Rendered images with source text:
********

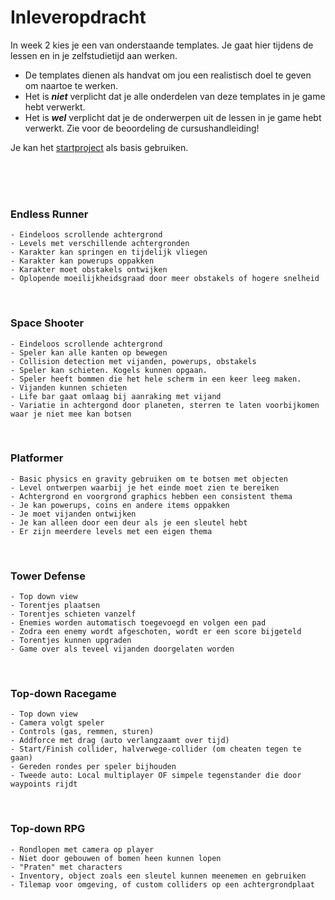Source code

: # Inleveropdracht

In week 2 kies je een van onderstaande templates. Je gaat hier tijdens de lessen en in je zelfstudietijd aan werken. 

- De templates dienen als handvat om jou een realistisch doel te geven om naartoe te werken.
- Het is ***niet*** verplicht dat je alle onderdelen van deze templates in je game hebt verwerkt.
- Het is ***wel*** verplicht dat je de onderwerpen uit de lessen in je game hebt verwerkt. Zie voor de beoordeling de cursushandleiding!

Je kan het [startproject](https://github.com/HR-CMGT/prg4-startproject-2023) als basis gebruiken.

<br>
<br>
<Br>

### Endless Runner
    - Eindeloos scrollende achtergrond
    - Levels met verschillende achtergronden
    - Karakter kan springen en tijdelijk vliegen
    - Karakter kan powerups oppakken
    - Karakter moet obstakels ontwijken
    - Oplopende moeilijkheidsgraad door meer obstakels of hogere snelheid

<Br>

### Space Shooter
    - Eindeloos scrollende achtergrond
    - Speler kan alle kanten op bewegen
    - Collision detection met vijanden, powerups, obstakels
    - Speler kan schieten. Kogels kunnen opgaan.
    - Speler heeft bommen die het hele scherm in een keer leeg maken.
    - Vijanden kunnen schieten
    - Life bar gaat omlaag bij aanraking met vijand
    - Variatie in achtergond door planeten, sterren te laten voorbijkomen waar je niet mee kan botsen

<br>

### Platformer
    - Basic physics en gravity gebruiken om te botsen met objecten
    - Level ontwerpen waarbij je het einde moet zien te bereiken
    - Achtergrond en voorgrond graphics hebben een consistent thema
    - Je kan powerups, coins en andere items oppakken
    - Je moet vijanden ontwijken
    - Je kan alleen door een deur als je een sleutel hebt
    - Er zijn meerdere levels met een eigen thema

<br/>

### Tower Defense
    - Top down view
    - Torentjes plaatsen
    - Torentjes schieten vanzelf
    - Enemies worden automatisch toegevoegd en volgen een pad
    - Zodra een enemy wordt afgeschoten, wordt er een score bijgeteld
    - Torentjes kunnen upgraden
    - Game over als teveel vijanden doorgelaten worden
    
<br/>
    
### Top-down Racegame
    - Top down view
    - Camera volgt speler
    - Controls (gas, remmen, sturen)
    - Addforce met drag (auto verlangzaamt over tijd)
    - Start/Finish collider, halverwege-collider (om cheaten tegen te gaan)
    - Gereden rondes per speler bijhouden
    - Tweede auto: Local multiplayer OF simpele tegenstander die door waypoints rijdt
    
<br/>

### Top-down RPG
    - Rondlopen met camera op player
    - Niet door gebouwen of bomen heen kunnen lopen
    - "Praten" met characters
    - Inventory, object zoals een sleutel kunnen meenemen en gebruiken
    - Tilemap voor omgeving, of custom colliders op een achtergrondplaat
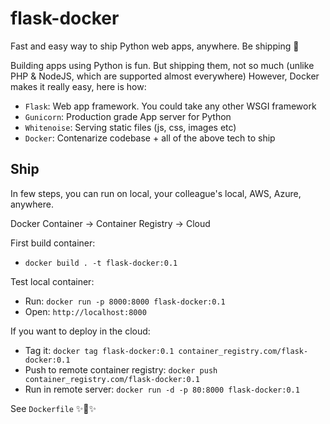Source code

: # flask-docker
Fast and easy way to ship Python web apps, anywhere. Be shipping 🚀

Building apps using Python is fun.
But shipping them, not so much (unlike PHP & NodeJS, which are supported almost everywhere)
However, Docker makes it really easy, here is how:

- `Flask`: Web app framework. You could take any other WSGI framework
- `Gunicorn`: Production grade App server for Python
- `Whitenoise`: Serving static files (js, css, images etc)
- `Docker`: Contenarize codebase + all of the above tech to ship


## Ship

In few steps, you can run on local, your colleague's local, AWS, Azure, anywhere.

Docker Container -> Container Registry -> Cloud

First build container:
* `docker build . -t flask-docker:0.1`

Test local container:
* Run: `docker run -p 8000:8000 flask-docker:0.1`
* Open: `http://localhost:8000`

If you want to deploy in the cloud:
* Tag it: `docker tag flask-docker:0.1 container_registry.com/flask-docker:0.1`
* Push to remote container registry: `docker push container_registry.com/flask-docker:0.1`
* Run in remote server: `docker run -d -p 80:8000 flask-docker:0.1`

See `Dockerfile` ✨🍰✨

********

**Task description:** Using the data above, return the lines from the one holding "- Tweede auto: Local" through the one holding "However, Docker makes" exactly, but not the pictures.

**Written solution:**
    - Tweede auto: Local multiplayer OF simpele tegenstander die door waypoints rijdt
    
<br/>

### Top-down RPG
    - Rondlopen met camera op player
    - Niet door gebouwen of bomen heen kunnen lopen
    - "Praten" met characters
    - Inventory, object zoals een sleutel kunnen meenemen en gebruiken
    - Tilemap voor omgeving, of custom colliders op een achtergrondplaat
Source code

: # flask-docker
Fast and easy way to ship Python web apps, anywhere. Be shipping 🚀

Building apps using Python is fun.
But shipping them, not so much (unlike PHP & NodeJS, which are supported almost everywhere)
However, Docker makes it really easy, here is how:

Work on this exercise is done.